Many students may be surprised to know that the University owns works by Durer, Rembrandt, Rubens, Goya, Renoir, Pisarro, Cézanne, Toulouse-Lautrec, Matisse, Picasso, Braque, Miró, Ernst, Arp, Magritte, Kandinsky and many others—all of which are stored in a vault in the basement of the Davison Art Center. This collection of 18,000 prints and 6,000 drawings and photographs, many of them gifts of George Davison ’22, seem likely to remain in the vault as plans to build a campus museum were cancelled in the fall.

“This is a collection that any museum in America would want,” said Clare Rogan, curator of the Davison Art Center.

Plans for a museum housed in the old squash court building next to the Usdan University Center had been in development for more than a decade. The museum was meant to bring together the University’s four major collections: the works on paper, which the University’s website calls “one of the two or three most important collections at any American university,” the Asian objects at the Mansfield Freeman Center for East Asian Studies, the world musical instruments, currently not on public display but housed in the Music Department and the archaeological materials in Exley Science Center.

The museum was not only meant to make these collections available to the public, but was also supposed to offer improved teaching facilities for the classes that frequently view them.

Alan Rubacha, the former project manager for the museum, told the Argus in February 2005 that the renovation of the squash courts was valuable in and of itself.

“I believe that the transformation of this building into the University museum is the ultimate restoration of an artifact that can be as much a part of the museum experience as the work that will go on inside,” he said.

Without the museum, the University lacks more than exhibition space according to Professor of Art History John Paoletti, who held the title of Museum Director from January 2005 until 2007.

“We are completely lacking storage space, as well as temperature and humidity controls needed for such a phenomenal collection,” he said, adding that the lack of controls often prevents the University from showing art borrowed from other institutions.

Rogan noted that the Art Center’s ability to preserve its collection has improved substantially in recent years, thanks to the reinforcement of the building’s walls and upgrades in the climate control system.

“But we are out of space,” she acknowledged, referring the lack of storage capacity in the vaults, which has dramatically slowed the Art Center’s longstanding program of acquisitions.

A committee was formed in 1997 to plan the museum and then to raise the $26 million necessary to fund the project, but Paoletti says that despite some large contributions, including half a million dollars from Rick Segal ’75 and Monica Mayer Segal ’78 in 2005, the administration decided that money was not being raised quickly enough.

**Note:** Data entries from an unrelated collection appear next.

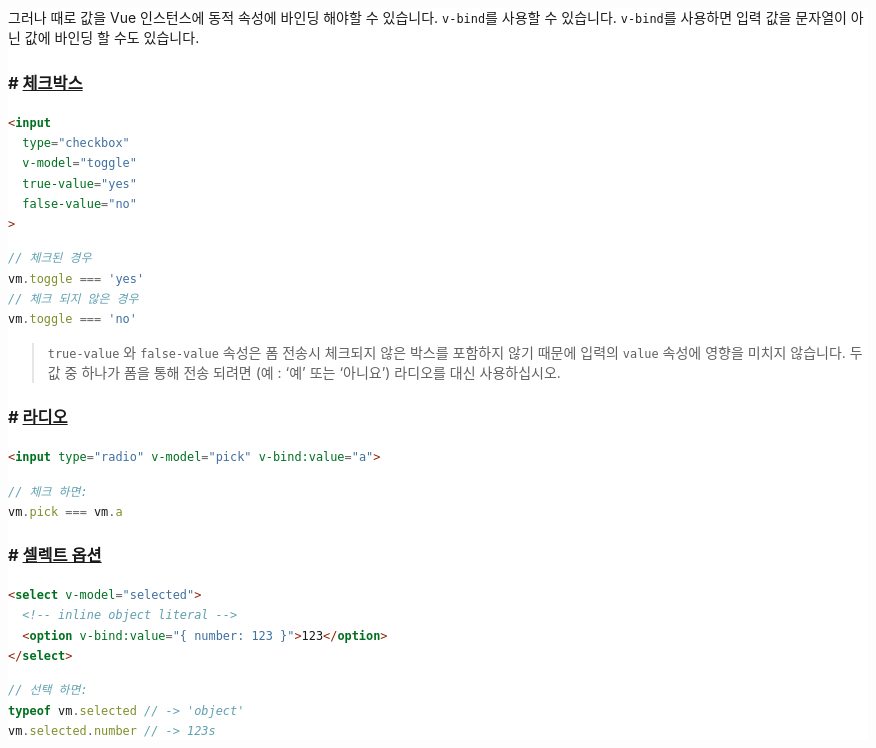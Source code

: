 그러나 때로 값을 Vue 인스턴스에 동적 속성에 바인딩 해야할 수 있습니다. `v-bind`를 사용할 수 있습니다. `v-bind`를 사용하면 입력 값을 문자열이 아닌 값에 바인딩 할 수도 있습니다.

 

### # [체크박스](https://kr.vuejs.org/v2/guide/forms.html#체크박스-1)

```html
<input
  type="checkbox"
  v-model="toggle"
  true-value="yes"
  false-value="no"
>
```

```js
// 체크된 경우
vm.toggle === 'yes'
// 체크 되지 않은 경우
vm.toggle === 'no'
```

> `true-value` 와 `false-value` 속성은 폼 전송시 체크되지 않은 박스를 포함하지 않기 때문에 입력의 `value` 속성에 영향을 미치지 않습니다. 두 값 중 하나가 폼을 통해 전송 되려면 (예 : ‘예’ 또는 ‘아니요’) 라디오를 대신 사용하십시오.

  

### # [라디오](https://kr.vuejs.org/v2/guide/forms.html#라디오-1)

```html
<input type="radio" v-model="pick" v-bind:value="a">
```

```js
// 체크 하면:
vm.pick === vm.a
```

  

### # [셀렉트 옵션](https://kr.vuejs.org/v2/guide/forms.html#셀렉트-옵션)

```html
<select v-model="selected">
  <!-- inline object literal -->
  <option v-bind:value="{ number: 123 }">123</option>
</select>
```

```js
// 선택 하면:
typeof vm.selected // -> 'object'
vm.selected.number // -> 123s
```

  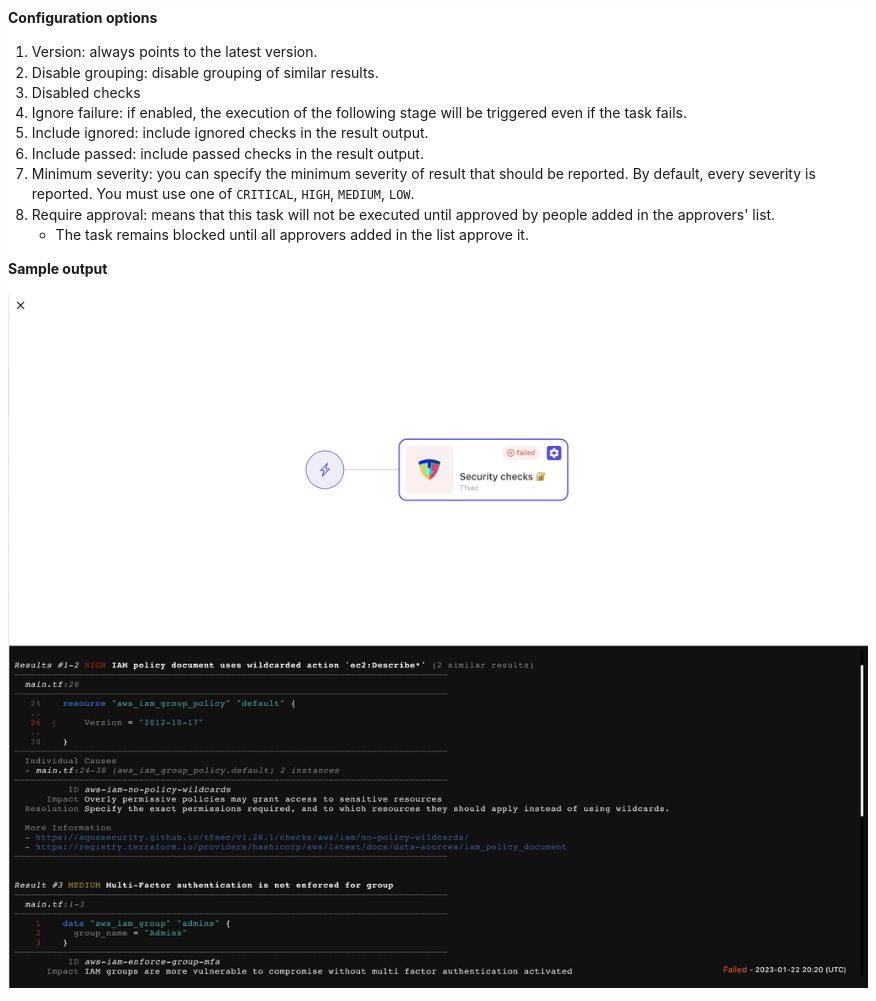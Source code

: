 **Configuration options**

1. Version: always points to the latest version.
2. Disable grouping: disable grouping of similar results.
3. Disabled checks
4. Ignore failure: if enabled, the execution of the following stage will be triggered even if the task fails.
5. Include ignored: include ignored checks in the result output.
6. Include passed: include passed checks in the result output.
7. Minimum severity: you can specify the minimum severity of result that should be reported. By default, every severity is reported. You must use one of `CRITICAL`, `HIGH`, `MEDIUM`, `LOW`.
8. Require approval: means that this task will not be executed until approved by people added in the approvers' list.
   * The task remains blocked until all approvers added in the list approve it.

**Sample output**

![TFSEC output](../.gitbook/assets/tfsec-output.png)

Paoletti believes that the project suffered from competition with other new facilities, such as Usdan and the forthcoming Molecular and Life Sciences Building.

“I thought they could all coexist,” he said. “I never regarded them as competitors.”

Vice President for Public Affairs Justin Harmon confirmed that financial difficulties ultimately sank the project.

“Michael Roth, who has considerable experience with conservation and exhibition challenges, believes more cost-effective solutions can be found to preserve and display the existing collections,” he said.

Roth explained his decision to nix the museum plans.

“I don’t think a museum is a good thing for Wesleyan,” Roth asserted. “We should have a first-rate exhibition program, but that’s different from the museum project. At this point, if there was important art, it would be given to an established museum.”

Donors who have pledged money for the museum are being given the option of having their gifts diverted to other projects or returned.

Rogan said that a new committee has had preliminary meetings with Vice President for Academic Affairs and Provost Joe Bruno in order to investigate other ways to house and protect the University’s collections.

Regarding the fate of the building, Harmon said, “The squash building will be adapted for reuse, possibly for office space.”